▶

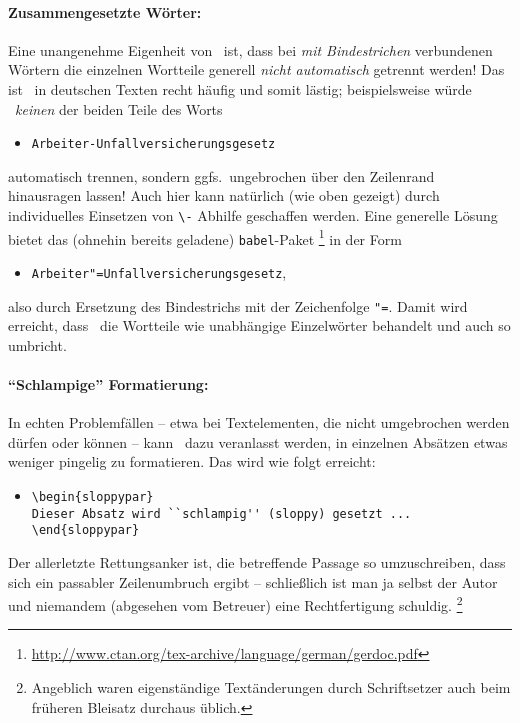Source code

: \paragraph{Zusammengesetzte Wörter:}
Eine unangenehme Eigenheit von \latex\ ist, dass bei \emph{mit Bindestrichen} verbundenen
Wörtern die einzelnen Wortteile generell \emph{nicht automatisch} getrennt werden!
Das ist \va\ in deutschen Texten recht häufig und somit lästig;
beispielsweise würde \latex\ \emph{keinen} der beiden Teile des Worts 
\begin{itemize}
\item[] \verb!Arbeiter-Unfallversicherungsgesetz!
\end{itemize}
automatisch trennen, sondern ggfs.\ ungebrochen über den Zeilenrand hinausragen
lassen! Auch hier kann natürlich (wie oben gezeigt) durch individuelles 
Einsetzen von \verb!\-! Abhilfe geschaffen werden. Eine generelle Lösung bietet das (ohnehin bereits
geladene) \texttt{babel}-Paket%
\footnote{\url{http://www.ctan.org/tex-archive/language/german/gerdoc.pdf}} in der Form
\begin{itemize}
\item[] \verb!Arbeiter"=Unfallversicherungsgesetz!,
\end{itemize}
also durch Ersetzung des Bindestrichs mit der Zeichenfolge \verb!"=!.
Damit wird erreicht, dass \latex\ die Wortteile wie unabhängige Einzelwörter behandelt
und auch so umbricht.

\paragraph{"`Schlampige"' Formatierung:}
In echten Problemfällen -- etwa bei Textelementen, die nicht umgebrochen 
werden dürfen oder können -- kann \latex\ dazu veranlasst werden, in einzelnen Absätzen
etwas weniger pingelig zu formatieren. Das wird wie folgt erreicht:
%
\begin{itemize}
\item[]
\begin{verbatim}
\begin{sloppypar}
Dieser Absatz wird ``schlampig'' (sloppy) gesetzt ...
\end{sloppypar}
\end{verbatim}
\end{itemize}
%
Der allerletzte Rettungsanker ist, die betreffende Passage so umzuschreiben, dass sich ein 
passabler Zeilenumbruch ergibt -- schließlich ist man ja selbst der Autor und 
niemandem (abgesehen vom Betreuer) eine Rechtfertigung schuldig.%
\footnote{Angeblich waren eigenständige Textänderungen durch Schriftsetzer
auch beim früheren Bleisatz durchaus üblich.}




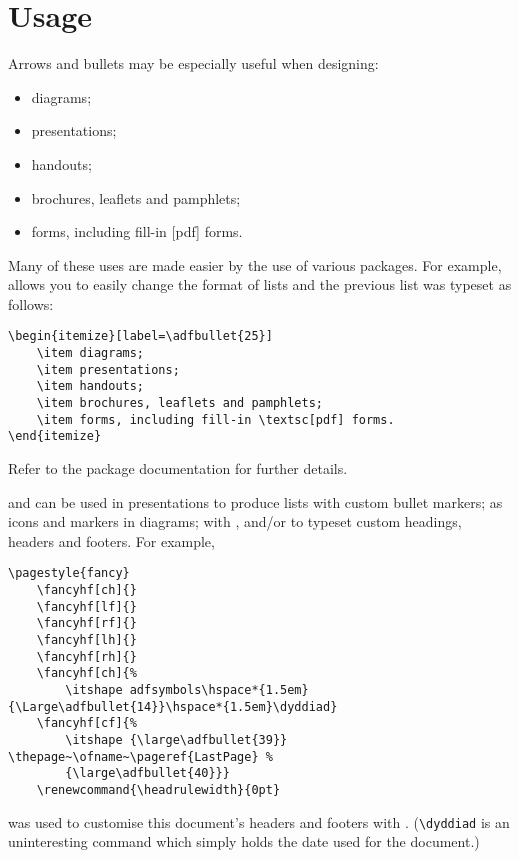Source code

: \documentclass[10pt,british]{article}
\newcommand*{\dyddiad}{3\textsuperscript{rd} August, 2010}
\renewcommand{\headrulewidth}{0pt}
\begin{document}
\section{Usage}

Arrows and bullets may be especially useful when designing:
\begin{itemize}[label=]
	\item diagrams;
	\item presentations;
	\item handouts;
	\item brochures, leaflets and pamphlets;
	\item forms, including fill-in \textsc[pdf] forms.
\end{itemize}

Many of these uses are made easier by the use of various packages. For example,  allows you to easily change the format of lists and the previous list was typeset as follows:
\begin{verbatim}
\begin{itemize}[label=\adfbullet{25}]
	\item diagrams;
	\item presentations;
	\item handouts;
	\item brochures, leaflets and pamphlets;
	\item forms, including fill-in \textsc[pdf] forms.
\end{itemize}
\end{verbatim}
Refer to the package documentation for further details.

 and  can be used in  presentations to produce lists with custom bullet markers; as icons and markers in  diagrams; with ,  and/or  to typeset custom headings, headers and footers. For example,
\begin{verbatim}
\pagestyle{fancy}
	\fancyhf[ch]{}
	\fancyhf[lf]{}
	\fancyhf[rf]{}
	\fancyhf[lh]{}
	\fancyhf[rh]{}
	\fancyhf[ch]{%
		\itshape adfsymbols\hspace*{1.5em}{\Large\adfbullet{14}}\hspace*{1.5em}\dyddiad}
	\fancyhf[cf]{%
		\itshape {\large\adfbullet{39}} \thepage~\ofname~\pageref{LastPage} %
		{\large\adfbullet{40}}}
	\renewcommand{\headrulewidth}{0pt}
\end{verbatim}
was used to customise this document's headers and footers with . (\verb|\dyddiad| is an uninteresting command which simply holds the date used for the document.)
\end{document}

◀

Work task -> Write out each line above containing "erreicht".

Finished task ->
Damit wird erreicht, dass \latex\ die Wortteile wie unabhängige Einzelwörter behandelt
etwas weniger pingelig zu formatieren. Das wird wie folgt erreicht:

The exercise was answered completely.